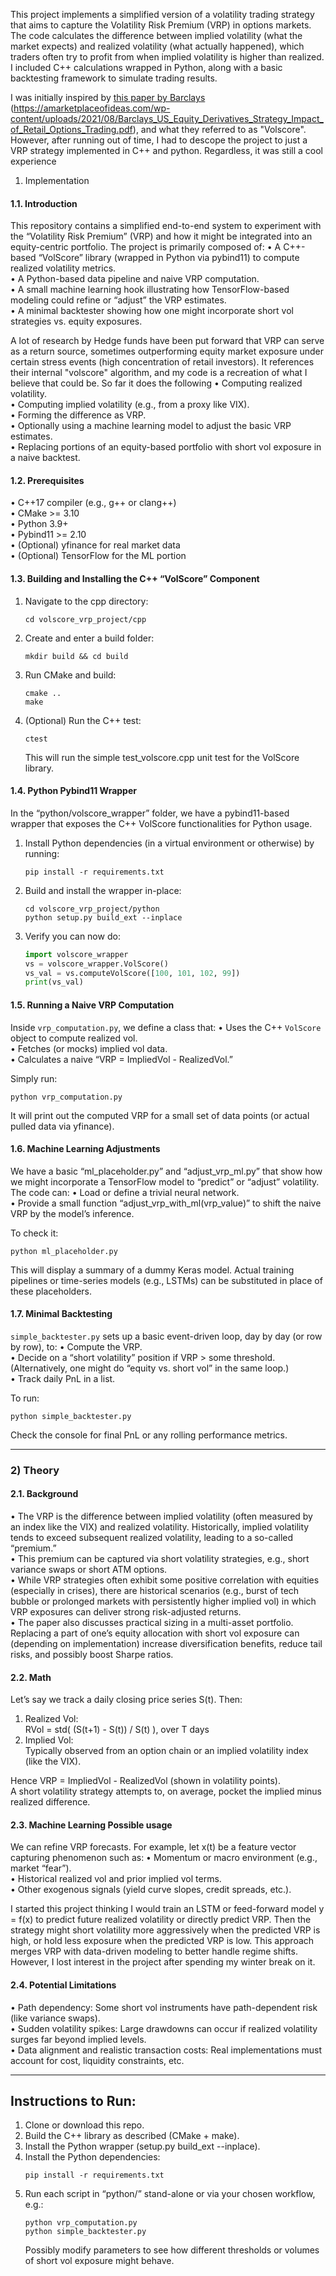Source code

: This project implements a simplified version of a volatility trading strategy that aims to capture the Volatility Risk Premium (VRP) in options markets. The code calculates the difference between implied volatility (what the market expects) and realized volatility (what actually happened), which traders often try to profit from when implied volatility is higher than realized. I included C++ calculations wrapped in Python, along with a basic backtesting framework to simulate trading results. 

I was initially inspired by [this paper by Barclays]([url](https://amarketplaceofideas.com/wp-content/uploads/2021/08/Barclays_US_Equity_Derivatives_Strategy_Impact_of_Retail_Options_Trading.pdf)) (https://amarketplaceofideas.com/wp-content/uploads/2021/08/Barclays_US_Equity_Derivatives_Strategy_Impact_of_Retail_Options_Trading.pdf), and what they referred to as "Volscore". However, after running out of time, I had to descope the project to just a VRP strategy implemented in C++ and python. Regardless, it was still a cool experience

1) Implementation

#### 1.1. Introduction

This repository contains a simplified end-to-end system to experiment with the “Volatility Risk Premium” (VRP) and how it might be integrated into an equity-centric portfolio. The project is primarily composed of:
• A C++-based “VolScore” library (wrapped in Python via pybind11) to compute realized volatility metrics.  
• A Python-based data pipeline and naive VRP computation.  
• A small machine learning hook illustrating how TensorFlow-based modeling could refine or “adjust” the VRP estimates.  
• A minimal backtester showing how one might incorporate short vol strategies vs. equity exposures.

A lot of research by Hedge funds have been put forward that VRP can serve as a return source, sometimes outperforming equity market exposure under certain stress events (high concentration of retail investors). It references their internal "volscore" algorithm, and my code is a recreation of what I believe that could be. So far it does the following
• Computing realized volatility.  
• Computing implied volatility (e.g., from a proxy like VIX).  
• Forming the difference as VRP.  
• Optionally using a machine learning model to adjust the basic VRP estimates.  
• Replacing portions of an equity-based portfolio with short vol exposure in a naive backtest.

#### 1.2. Prerequisites

• C++17 compiler (e.g., g++ or clang++)  
• CMake >= 3.10  
• Python 3.9+  
• Pybind11 >= 2.10  
• (Optional) yfinance for real market data  
• (Optional) TensorFlow for the ML portion  

#### 1.3. Building and Installing the C++ “VolScore” Component

1. Navigate to the cpp directory:  
   ```
   cd volscore_vrp_project/cpp
   ```
2. Create and enter a build folder:  
   ```
   mkdir build && cd build
   ```
3. Run CMake and build:  
   ```
   cmake ..
   make
   ```
4. (Optional) Run the C++ test:  
   ```
   ctest
   ```
   This will run the simple test_volscore.cpp unit test for the VolScore library.

#### 1.4. Python Pybind11 Wrapper

In the “python/volscore_wrapper” folder, we have a pybind11-based wrapper that exposes the C++ VolScore functionalities for Python usage.

1. Install Python dependencies (in a virtual environment or otherwise) by running:  
   ```
   pip install -r requirements.txt
   ```
2. Build and install the wrapper in-place:  
   ```
   cd volscore_vrp_project/python
   python setup.py build_ext --inplace
   ```
3. Verify you can now do:
   ```python
   import volscore_wrapper
   vs = volscore_wrapper.VolScore()
   vs_val = vs.computeVolScore([100, 101, 102, 99])
   print(vs_val)
   ```

#### 1.5. Running a Naive VRP Computation

Inside `vrp_computation.py`, we define a class that:
• Uses the C++ `VolScore` object to compute realized vol.  
• Fetches (or mocks) implied vol data.  
• Calculates a naive “VRP = ImpliedVol - RealizedVol.”

Simply run:
```
python vrp_computation.py
```
It will print out the computed VRP for a small set of data points (or actual pulled data via yfinance).

#### 1.6. Machine Learning Adjustments

We have a basic “ml_placeholder.py” and “adjust_vrp_ml.py” that show how we might incorporate a TensorFlow model to “predict” or “adjust” volatility. The code can:
• Load or define a trivial neural network.  
• Provide a small function “adjust_vrp_with_ml(vrp_value)” to shift the naive VRP by the model’s inference.  

To check it:
```
python ml_placeholder.py
```
This will display a summary of a dummy Keras model. Actual training pipelines or time-series models (e.g., LSTMs) can be substituted in place of these placeholders.

#### 1.7. Minimal Backtesting

`simple_backtester.py` sets up a basic event-driven loop, day by day (or row by row), to:
• Compute the VRP.  
• Decide on a “short volatility” position if VRP > some threshold. (Alternatively, one might do “equity vs. short vol” in the same loop.)  
• Track daily PnL in a list.  

To run:
```
python simple_backtester.py
```
Check the console for final PnL or any rolling performance metrics.

---

### 2) Theory

#### 2.1. Background

• The VRP is the difference between implied volatility (often measured by an index like the VIX) and realized volatility. Historically, implied volatility tends to exceed subsequent realized volatility, leading to a so-called “premium.”  
• This premium can be captured via short volatility strategies, e.g., short variance swaps or short ATM options.  
• While VRP strategies often exhibit some positive correlation with equities (especially in crises), there are historical scenarios (e.g., burst of tech bubble or prolonged markets with persistently higher implied vol) in which VRP exposures can deliver strong risk-adjusted returns.  
• The paper also discusses practical sizing in a multi-asset portfolio. Replacing a part of one’s equity allocation with short vol exposure can (depending on implementation) increase diversification benefits, reduce tail risks, and possibly boost Sharpe ratios.

#### 2.2. Math

Let’s say we track a daily closing price series S(t). Then:

1) Realized Vol:  
   RVol = std( (S(t+1) - S(t)) / S(t) ), over T days  
2) Implied Vol:  
   Typically observed from an option chain or an implied volatility index (like the VIX).

Hence VRP = ImpliedVol - RealizedVol (shown in volatility points).  
A short volatility strategy attempts to, on average, pocket the implied minus realized difference.  

#### 2.3. Machine Learning Possible usage

We can refine VRP forecasts. For example, let x(t) be a feature vector capturing phenomenon such as:
• Momentum or macro environment (e.g., market “fear”).  
• Historical realized vol and prior implied vol terms.  
• Other exogenous signals (yield curve slopes, credit spreads, etc.).  

I started this project thinking I would train an LSTM or feed-forward model y = f(x) to predict future realized volatility or directly predict VRP. Then the strategy might short volatility more aggressively when the predicted VRP is high, or hold less exposure when the predicted VRP is low. This approach merges VRP with data-driven modeling to better handle regime shifts. However, I lost interest in the project after spending my winter break on it.

#### 2.4. Potential Limitations

• Path dependency: Some short vol instruments have path-dependent risk (like variance swaps).  
• Sudden volatility spikes: Large drawdowns can occur if realized volatility surges far beyond implied levels.  
• Data alignment and realistic transaction costs: Real implementations must account for cost, liquidity constraints, etc.

---

## Instructions to Run:

1) Clone or download this repo.  
2) Build the C++ library as described (CMake + make).  
3) Install the Python wrapper (setup.py build_ext --inplace).  
4) Install the Python dependencies:  
   ```
   pip install -r requirements.txt
   ```
5) Run each script in “python/” stand-alone or via your chosen workflow, e.g.:  
   ```
   python vrp_computation.py
   python simple_backtester.py
   ```
   Possibly modify parameters to see how different thresholds or volumes of short vol exposure might behave.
------
> **Exercise brief**:
Starting at the first line of the entries, restate word for word everything through the line that holds "#### 1.1. Introduction", both ends included, but omit any pictures.

> **Answer to the problem**:
Source code

: This project implements a simplified version of a volatility trading strategy that aims to capture the Volatility Risk Premium (VRP) in options markets. The code calculates the difference between implied volatility (what the market expects) and realized volatility (what actually happened), which traders often try to profit from when implied volatility is higher than realized. I included C++ calculations wrapped in Python, along with a basic backtesting framework to simulate trading results. 

I was initially inspired by [this paper by Barclays]([url](https://amarketplaceofideas.com/wp-content/uploads/2021/08/Barclays_US_Equity_Derivatives_Strategy_Impact_of_Retail_Options_Trading.pdf)) (https://amarketplaceofideas.com/wp-content/uploads/2021/08/Barclays_US_Equity_Derivatives_Strategy_Impact_of_Retail_Options_Trading.pdf), and what they referred to as "Volscore". However, after running out of time, I had to descope the project to just a VRP strategy implemented in C++ and python. Regardless, it was still a cool experience

1) Implementation

#### 1.1. Introduction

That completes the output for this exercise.